▶ **THE PROBLEM**: How many lines in the records below hold the string "necessários"? Answer with the number alone.

(Records from a data collection)

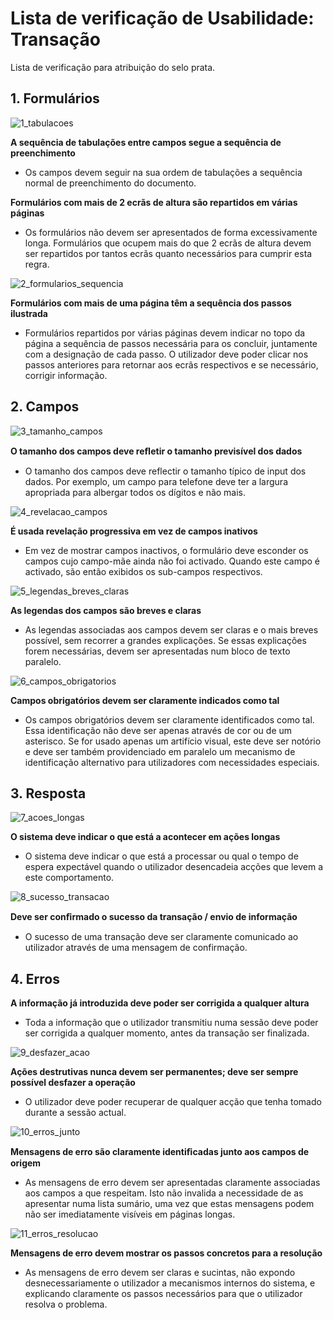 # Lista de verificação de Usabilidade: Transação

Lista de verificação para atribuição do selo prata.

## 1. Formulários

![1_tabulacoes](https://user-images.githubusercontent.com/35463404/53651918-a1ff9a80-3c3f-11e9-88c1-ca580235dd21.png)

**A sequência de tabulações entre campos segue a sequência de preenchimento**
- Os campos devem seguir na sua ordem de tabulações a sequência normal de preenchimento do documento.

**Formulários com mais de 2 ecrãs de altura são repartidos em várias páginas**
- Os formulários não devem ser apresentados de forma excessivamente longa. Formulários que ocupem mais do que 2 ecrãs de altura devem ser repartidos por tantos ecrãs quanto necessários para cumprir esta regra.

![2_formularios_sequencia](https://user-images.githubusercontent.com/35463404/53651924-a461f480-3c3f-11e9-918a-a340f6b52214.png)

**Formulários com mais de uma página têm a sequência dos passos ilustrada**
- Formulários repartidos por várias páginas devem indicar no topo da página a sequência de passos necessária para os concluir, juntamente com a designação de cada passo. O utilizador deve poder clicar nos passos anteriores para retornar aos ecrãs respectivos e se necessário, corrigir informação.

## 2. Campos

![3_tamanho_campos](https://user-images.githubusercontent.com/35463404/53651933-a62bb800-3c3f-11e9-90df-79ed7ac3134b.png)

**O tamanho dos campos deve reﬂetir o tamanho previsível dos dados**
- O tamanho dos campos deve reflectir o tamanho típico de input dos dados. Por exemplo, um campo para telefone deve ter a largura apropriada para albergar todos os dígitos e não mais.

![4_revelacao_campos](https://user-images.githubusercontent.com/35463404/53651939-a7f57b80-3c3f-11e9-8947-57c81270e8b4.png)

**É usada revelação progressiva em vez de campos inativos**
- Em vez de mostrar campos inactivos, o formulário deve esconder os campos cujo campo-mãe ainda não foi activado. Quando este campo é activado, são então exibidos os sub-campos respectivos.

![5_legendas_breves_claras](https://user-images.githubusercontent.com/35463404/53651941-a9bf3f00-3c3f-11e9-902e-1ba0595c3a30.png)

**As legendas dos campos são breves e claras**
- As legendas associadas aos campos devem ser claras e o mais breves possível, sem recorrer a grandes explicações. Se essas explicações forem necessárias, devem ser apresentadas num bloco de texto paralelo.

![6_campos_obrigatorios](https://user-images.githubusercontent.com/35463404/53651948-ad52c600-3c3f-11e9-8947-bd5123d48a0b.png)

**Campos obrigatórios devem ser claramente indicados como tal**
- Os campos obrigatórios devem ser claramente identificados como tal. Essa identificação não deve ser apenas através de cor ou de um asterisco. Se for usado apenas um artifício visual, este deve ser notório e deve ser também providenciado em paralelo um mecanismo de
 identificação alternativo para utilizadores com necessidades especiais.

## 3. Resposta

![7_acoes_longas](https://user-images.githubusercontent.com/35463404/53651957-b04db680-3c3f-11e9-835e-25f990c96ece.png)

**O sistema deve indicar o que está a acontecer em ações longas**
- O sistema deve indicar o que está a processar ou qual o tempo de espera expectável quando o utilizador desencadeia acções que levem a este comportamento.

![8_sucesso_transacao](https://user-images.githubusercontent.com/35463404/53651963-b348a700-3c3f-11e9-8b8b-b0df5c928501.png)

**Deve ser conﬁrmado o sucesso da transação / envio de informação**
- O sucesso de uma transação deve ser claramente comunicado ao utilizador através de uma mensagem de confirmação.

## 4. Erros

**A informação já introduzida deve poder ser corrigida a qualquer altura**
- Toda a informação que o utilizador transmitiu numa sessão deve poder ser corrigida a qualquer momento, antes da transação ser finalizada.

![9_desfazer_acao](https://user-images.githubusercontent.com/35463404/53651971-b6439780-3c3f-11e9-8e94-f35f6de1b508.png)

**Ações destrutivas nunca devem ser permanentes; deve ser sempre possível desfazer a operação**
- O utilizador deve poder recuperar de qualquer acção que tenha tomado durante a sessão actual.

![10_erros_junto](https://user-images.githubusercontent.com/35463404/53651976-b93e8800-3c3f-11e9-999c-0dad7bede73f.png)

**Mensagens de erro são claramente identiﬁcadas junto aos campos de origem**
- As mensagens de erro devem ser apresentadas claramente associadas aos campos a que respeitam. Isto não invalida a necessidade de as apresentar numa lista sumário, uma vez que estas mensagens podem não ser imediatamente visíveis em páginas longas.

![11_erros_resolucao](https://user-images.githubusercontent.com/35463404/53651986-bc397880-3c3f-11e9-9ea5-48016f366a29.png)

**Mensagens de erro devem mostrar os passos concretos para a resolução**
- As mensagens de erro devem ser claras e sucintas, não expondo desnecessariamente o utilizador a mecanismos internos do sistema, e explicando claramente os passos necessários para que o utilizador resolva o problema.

▶ **TASK RESPONSE**: 2